Count every line in the following entries where the word "with" appears. Give the count alone.

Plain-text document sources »
= Beginning of Section =

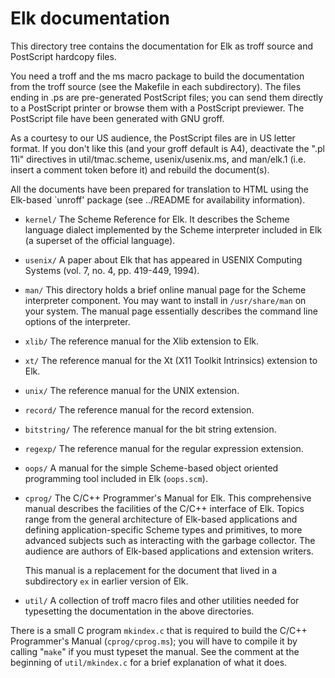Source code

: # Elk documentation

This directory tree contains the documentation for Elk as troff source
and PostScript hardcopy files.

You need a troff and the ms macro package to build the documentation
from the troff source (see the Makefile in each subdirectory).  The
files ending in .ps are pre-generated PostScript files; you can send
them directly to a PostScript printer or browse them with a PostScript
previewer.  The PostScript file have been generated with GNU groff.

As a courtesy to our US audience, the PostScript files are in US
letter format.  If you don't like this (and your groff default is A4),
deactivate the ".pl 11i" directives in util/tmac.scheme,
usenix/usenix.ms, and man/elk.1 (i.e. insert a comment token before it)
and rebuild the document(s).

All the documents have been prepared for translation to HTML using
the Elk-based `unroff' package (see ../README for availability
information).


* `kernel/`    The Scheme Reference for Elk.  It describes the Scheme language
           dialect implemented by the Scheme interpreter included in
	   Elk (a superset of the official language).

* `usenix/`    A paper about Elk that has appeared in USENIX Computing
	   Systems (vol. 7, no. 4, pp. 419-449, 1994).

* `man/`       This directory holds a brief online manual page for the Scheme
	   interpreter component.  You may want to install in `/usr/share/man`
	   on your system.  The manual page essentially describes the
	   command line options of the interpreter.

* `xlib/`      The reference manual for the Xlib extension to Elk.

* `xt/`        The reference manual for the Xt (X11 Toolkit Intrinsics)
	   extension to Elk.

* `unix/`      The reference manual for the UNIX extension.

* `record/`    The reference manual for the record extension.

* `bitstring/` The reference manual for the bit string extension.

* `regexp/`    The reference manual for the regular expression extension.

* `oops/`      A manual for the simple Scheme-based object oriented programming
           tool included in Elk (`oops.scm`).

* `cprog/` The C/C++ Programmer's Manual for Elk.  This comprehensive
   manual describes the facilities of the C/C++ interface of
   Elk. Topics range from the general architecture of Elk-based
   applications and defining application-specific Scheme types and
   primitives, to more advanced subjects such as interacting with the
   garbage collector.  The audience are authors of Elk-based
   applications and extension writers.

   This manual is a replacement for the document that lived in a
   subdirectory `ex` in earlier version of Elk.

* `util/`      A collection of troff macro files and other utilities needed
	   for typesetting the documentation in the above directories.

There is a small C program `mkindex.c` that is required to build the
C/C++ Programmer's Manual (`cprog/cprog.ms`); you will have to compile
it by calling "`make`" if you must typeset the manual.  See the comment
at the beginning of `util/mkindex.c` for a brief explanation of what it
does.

= End of Section =
= Beginning of Section =

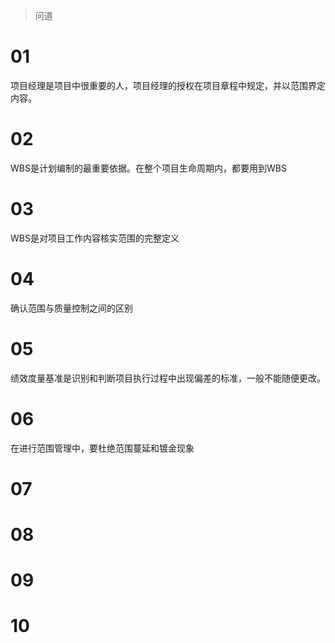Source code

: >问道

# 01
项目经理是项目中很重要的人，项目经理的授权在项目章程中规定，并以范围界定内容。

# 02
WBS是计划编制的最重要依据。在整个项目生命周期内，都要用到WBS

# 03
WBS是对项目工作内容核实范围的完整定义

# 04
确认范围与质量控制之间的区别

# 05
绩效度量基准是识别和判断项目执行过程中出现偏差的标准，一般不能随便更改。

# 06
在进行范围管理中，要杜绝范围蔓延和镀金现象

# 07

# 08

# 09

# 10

= End of Section =
= Beginning of Section =

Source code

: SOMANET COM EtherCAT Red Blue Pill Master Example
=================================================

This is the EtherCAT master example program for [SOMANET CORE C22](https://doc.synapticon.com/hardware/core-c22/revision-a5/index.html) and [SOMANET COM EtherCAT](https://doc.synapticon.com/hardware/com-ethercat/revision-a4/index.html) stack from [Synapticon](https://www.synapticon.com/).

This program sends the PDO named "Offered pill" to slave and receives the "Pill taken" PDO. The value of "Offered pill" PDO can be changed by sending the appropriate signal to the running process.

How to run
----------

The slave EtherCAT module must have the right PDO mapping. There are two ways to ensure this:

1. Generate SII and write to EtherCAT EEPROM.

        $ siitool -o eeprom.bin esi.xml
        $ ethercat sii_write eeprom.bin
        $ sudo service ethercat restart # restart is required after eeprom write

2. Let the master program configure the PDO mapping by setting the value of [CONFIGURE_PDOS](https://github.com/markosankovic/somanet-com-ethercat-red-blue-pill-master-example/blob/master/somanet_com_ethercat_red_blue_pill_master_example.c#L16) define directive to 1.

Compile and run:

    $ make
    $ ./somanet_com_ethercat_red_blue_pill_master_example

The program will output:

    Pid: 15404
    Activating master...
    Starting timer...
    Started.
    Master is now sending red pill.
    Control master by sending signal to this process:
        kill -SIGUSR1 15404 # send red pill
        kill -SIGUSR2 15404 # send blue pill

= End of Section =

Expected answer »
3